Action item
Whenever a line in the data contains "result", show that line.
*** Supplied material ***
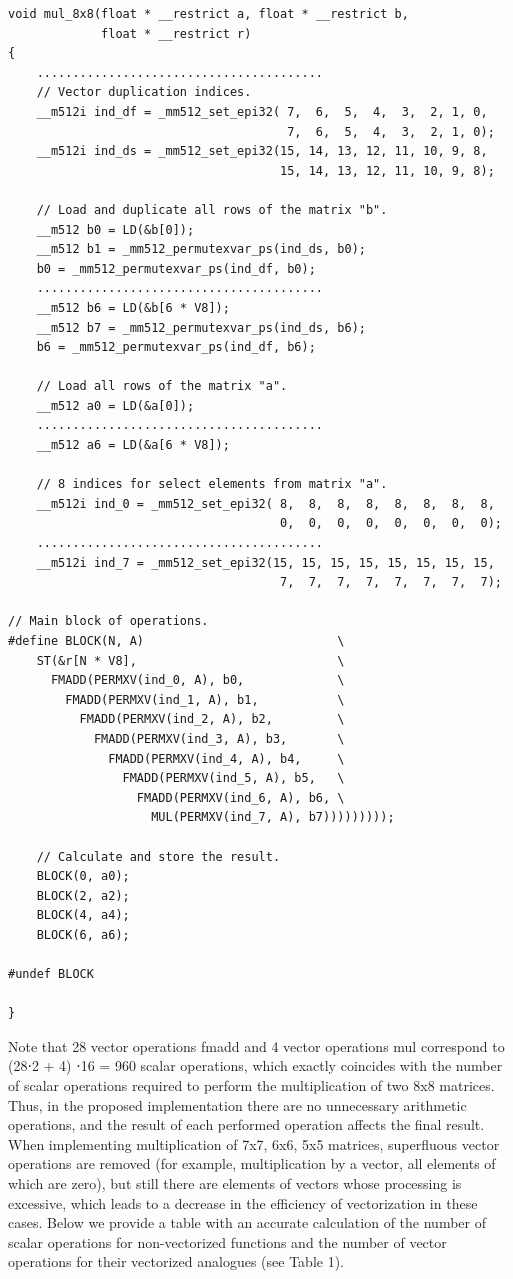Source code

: \documentclass[
11pt,%
tightenlines,%
twoside,%
onecolumn,%
nofloats,%
nobibnotes,%
nofootinbib,%
superscriptaddress,%
noshowpacs,%
centertags]%
{revtex4}
\begin{document}
\begin{lstlisting}
void mul_8x8(float * __restrict a, float * __restrict b,
             float * __restrict r)
{
    ........................................
    // Vector duplication indices.
    __m512i ind_df = _mm512_set_epi32( 7,  6,  5,  4,  3,  2, 1, 0,
                                       7,  6,  5,  4,  3,  2, 1, 0);
    __m512i ind_ds = _mm512_set_epi32(15, 14, 13, 12, 11, 10, 9, 8,
                                      15, 14, 13, 12, 11, 10, 9, 8);

    // Load and duplicate all rows of the matrix "b".
    __m512 b0 = LD(&b[0]);
    __m512 b1 = _mm512_permutexvar_ps(ind_ds, b0);
    b0 = _mm512_permutexvar_ps(ind_df, b0);
    ........................................
    __m512 b6 = LD(&b[6 * V8]);
    __m512 b7 = _mm512_permutexvar_ps(ind_ds, b6);
    b6 = _mm512_permutexvar_ps(ind_df, b6);

    // Load all rows of the matrix "a".
    __m512 a0 = LD(&a[0]);
    ........................................
    __m512 a6 = LD(&a[6 * V8]);

    // 8 indices for select elements from matrix "a".
    __m512i ind_0 = _mm512_set_epi32( 8,  8,  8,  8,  8,  8,  8,  8,
                                      0,  0,  0,  0,  0,  0,  0,  0);
    ........................................
    __m512i ind_7 = _mm512_set_epi32(15, 15, 15, 15, 15, 15, 15, 15,
                                      7,  7,  7,  7,  7,  7,  7,  7);

// Main block of operations.
#define BLOCK(N, A)                           \
    ST(&r[N * V8],                            \
      FMADD(PERMXV(ind_0, A), b0,             \
        FMADD(PERMXV(ind_1, A), b1,           \
          FMADD(PERMXV(ind_2, A), b2,         \
            FMADD(PERMXV(ind_3, A), b3,       \
              FMADD(PERMXV(ind_4, A), b4,     \
                FMADD(PERMXV(ind_5, A), b5,   \
                  FMADD(PERMXV(ind_6, A), b6, \
                    MUL(PERMXV(ind_7, A), b7)))))))));

    // Calculate and store the result.
    BLOCK(0, a0);
    BLOCK(2, a2);
    BLOCK(4, a4);
    BLOCK(6, a6);

#undef BLOCK

}
\end{lstlisting}

Note that 28 vector operations fmadd and 4 vector operations mul correspond to (28⋅2 + 4) ⋅16 = 960 scalar operations, which exactly coincides with the number of scalar operations required to perform the multiplication of two 8x8 matrices. Thus, in the proposed implementation there are no unnecessary arithmetic operations, and the result of each performed operation affects the final result.
When implementing multiplication of 7x7, 6x6, 5x5 matrices, superfluous vector operations are removed (for example, multiplication by a vector, all elements of which are zero), but still there are elements of vectors whose processing is excessive, which leads to a decrease in the efficiency of vectorization in these cases. Below we provide a table with an accurate calculation of the number of scalar operations for non-vectorized functions and the number of vector operations for their vectorized analogues (see Table 1).
\end{document}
*** End of Supplied material ***
Completed task
    // Calculate and store the result.
Note that 28 vector operations fmadd and 4 vector operations mul correspond to (28⋅2 + 4) ⋅16 = 960 scalar operations, which exactly coincides with the number of scalar operations required to perform the multiplication of two 8x8 matrices. Thus, in the proposed implementation there are no unnecessary arithmetic operations, and the result of each performed operation affects the final result.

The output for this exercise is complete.